EXERCISE REQUIREMENTS:
Work out how many lines below hold the string "take" and state only that figure.

Content starts

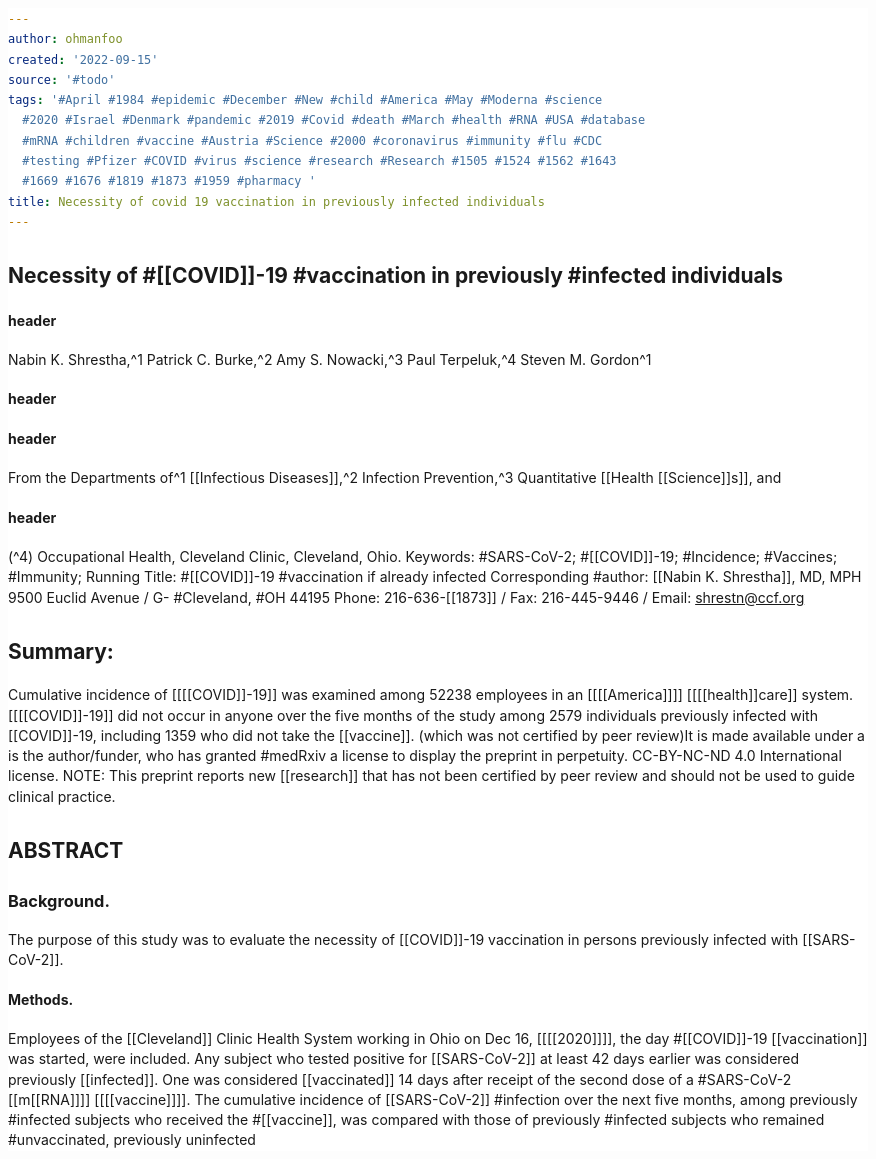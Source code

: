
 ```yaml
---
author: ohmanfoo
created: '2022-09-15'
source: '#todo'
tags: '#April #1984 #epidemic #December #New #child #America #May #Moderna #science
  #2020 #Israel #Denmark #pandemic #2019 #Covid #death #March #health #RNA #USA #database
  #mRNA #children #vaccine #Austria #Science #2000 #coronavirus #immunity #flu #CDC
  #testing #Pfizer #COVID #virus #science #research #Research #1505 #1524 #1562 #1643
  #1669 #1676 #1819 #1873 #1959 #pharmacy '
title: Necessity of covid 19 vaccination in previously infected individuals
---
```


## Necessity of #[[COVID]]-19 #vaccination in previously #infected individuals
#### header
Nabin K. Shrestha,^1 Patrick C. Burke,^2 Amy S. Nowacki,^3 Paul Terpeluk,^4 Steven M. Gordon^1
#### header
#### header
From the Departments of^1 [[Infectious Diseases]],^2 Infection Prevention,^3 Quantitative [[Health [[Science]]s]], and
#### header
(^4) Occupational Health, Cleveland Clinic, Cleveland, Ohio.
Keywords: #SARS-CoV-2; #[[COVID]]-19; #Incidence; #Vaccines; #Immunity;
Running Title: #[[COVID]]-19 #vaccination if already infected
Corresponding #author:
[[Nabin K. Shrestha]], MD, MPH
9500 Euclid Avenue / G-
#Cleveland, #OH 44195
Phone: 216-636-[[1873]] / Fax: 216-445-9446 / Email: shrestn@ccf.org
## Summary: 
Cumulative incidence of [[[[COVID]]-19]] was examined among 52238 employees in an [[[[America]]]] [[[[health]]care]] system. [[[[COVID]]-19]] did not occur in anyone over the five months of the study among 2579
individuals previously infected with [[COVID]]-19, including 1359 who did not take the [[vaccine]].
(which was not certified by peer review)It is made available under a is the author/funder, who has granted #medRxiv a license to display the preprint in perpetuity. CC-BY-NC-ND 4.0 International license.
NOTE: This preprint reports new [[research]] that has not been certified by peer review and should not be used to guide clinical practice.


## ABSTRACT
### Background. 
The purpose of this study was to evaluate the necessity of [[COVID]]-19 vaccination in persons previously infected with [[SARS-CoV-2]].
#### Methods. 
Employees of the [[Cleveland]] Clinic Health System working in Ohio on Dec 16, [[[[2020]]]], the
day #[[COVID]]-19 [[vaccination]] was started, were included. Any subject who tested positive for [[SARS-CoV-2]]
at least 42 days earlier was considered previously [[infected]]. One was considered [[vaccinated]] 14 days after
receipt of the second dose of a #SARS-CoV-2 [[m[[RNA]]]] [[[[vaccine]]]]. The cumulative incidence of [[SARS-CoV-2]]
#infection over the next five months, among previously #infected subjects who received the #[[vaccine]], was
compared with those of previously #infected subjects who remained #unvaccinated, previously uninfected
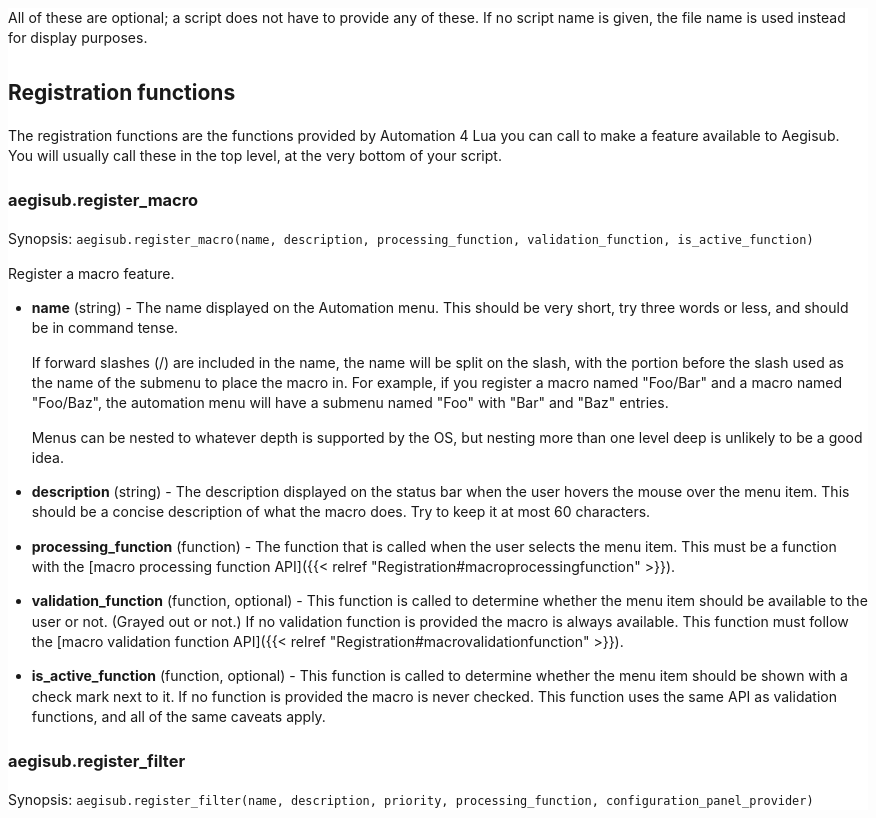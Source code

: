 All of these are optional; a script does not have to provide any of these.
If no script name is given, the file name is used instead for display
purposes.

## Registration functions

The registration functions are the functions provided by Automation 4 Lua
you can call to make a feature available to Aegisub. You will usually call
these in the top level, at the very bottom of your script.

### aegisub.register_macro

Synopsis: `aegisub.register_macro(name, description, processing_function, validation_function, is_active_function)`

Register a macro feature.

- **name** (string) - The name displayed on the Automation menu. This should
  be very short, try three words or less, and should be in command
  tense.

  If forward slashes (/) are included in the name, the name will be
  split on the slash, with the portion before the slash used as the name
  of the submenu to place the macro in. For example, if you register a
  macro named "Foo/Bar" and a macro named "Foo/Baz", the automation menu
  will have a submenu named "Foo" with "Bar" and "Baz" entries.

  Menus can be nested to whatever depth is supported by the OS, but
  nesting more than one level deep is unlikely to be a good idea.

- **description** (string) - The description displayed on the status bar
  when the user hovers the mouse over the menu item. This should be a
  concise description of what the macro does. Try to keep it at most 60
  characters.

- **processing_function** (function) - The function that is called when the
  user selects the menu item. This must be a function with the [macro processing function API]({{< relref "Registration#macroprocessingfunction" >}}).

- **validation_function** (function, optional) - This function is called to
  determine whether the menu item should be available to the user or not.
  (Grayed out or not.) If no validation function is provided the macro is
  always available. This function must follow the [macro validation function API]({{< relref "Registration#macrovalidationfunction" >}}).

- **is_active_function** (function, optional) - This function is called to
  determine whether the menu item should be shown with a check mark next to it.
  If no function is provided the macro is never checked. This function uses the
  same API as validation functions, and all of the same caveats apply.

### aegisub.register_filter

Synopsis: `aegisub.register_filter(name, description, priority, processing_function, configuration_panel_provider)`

Content ends
Content starts

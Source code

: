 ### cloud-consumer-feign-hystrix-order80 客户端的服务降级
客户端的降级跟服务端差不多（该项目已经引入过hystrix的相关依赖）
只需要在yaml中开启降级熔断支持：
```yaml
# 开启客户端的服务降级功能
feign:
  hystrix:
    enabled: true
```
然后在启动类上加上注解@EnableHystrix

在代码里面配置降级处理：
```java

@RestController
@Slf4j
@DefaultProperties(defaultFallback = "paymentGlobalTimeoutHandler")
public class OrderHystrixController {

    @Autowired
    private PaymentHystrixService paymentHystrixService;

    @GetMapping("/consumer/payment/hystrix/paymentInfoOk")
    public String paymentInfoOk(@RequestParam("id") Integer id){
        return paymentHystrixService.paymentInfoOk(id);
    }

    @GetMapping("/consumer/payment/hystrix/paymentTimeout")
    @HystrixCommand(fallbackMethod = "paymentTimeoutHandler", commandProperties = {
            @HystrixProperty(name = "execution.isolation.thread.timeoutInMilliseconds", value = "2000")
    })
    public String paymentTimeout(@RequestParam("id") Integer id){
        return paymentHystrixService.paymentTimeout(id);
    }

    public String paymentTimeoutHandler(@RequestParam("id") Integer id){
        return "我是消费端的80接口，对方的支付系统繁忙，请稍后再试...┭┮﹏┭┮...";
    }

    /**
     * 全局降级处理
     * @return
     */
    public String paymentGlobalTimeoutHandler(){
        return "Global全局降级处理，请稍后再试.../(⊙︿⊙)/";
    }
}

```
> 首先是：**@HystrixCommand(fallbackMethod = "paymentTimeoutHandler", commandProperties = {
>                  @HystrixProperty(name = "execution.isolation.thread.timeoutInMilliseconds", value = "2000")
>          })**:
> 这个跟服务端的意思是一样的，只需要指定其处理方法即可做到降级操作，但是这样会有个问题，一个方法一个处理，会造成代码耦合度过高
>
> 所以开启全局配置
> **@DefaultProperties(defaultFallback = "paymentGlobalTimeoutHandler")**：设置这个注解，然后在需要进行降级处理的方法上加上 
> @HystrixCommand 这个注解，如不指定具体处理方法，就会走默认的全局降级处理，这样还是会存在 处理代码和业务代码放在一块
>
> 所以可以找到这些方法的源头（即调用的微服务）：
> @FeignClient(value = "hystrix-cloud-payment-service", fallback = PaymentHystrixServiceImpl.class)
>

Content ends
Content starts

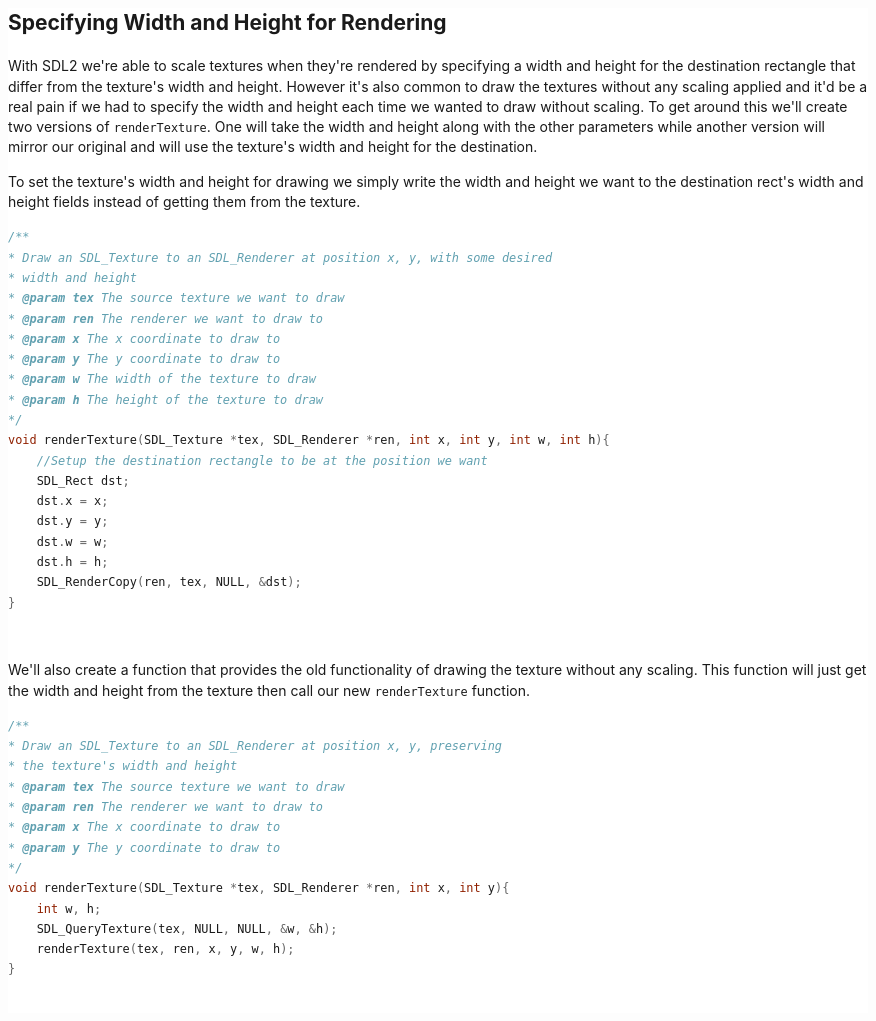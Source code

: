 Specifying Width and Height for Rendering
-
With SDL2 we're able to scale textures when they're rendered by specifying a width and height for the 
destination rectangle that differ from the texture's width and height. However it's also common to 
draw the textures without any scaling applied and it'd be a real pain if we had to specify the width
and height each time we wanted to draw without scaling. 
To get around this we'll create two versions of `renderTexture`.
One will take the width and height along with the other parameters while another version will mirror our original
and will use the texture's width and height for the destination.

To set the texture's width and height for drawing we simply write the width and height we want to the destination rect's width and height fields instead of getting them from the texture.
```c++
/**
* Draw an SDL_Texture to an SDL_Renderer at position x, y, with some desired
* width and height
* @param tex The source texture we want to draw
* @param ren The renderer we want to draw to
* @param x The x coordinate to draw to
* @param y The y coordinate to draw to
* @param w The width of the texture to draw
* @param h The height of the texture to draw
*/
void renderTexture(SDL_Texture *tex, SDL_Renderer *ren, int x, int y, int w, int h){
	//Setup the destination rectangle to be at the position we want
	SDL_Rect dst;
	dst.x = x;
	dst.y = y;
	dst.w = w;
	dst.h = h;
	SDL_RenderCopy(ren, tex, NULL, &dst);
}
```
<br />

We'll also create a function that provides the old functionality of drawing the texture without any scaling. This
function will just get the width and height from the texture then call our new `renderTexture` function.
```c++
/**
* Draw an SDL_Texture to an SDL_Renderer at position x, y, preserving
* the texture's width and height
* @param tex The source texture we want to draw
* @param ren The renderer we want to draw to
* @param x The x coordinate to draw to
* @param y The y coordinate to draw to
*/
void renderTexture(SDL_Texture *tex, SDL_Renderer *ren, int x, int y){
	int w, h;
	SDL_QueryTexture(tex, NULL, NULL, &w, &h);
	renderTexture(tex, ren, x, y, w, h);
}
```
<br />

Content ends

OUTPUT:
2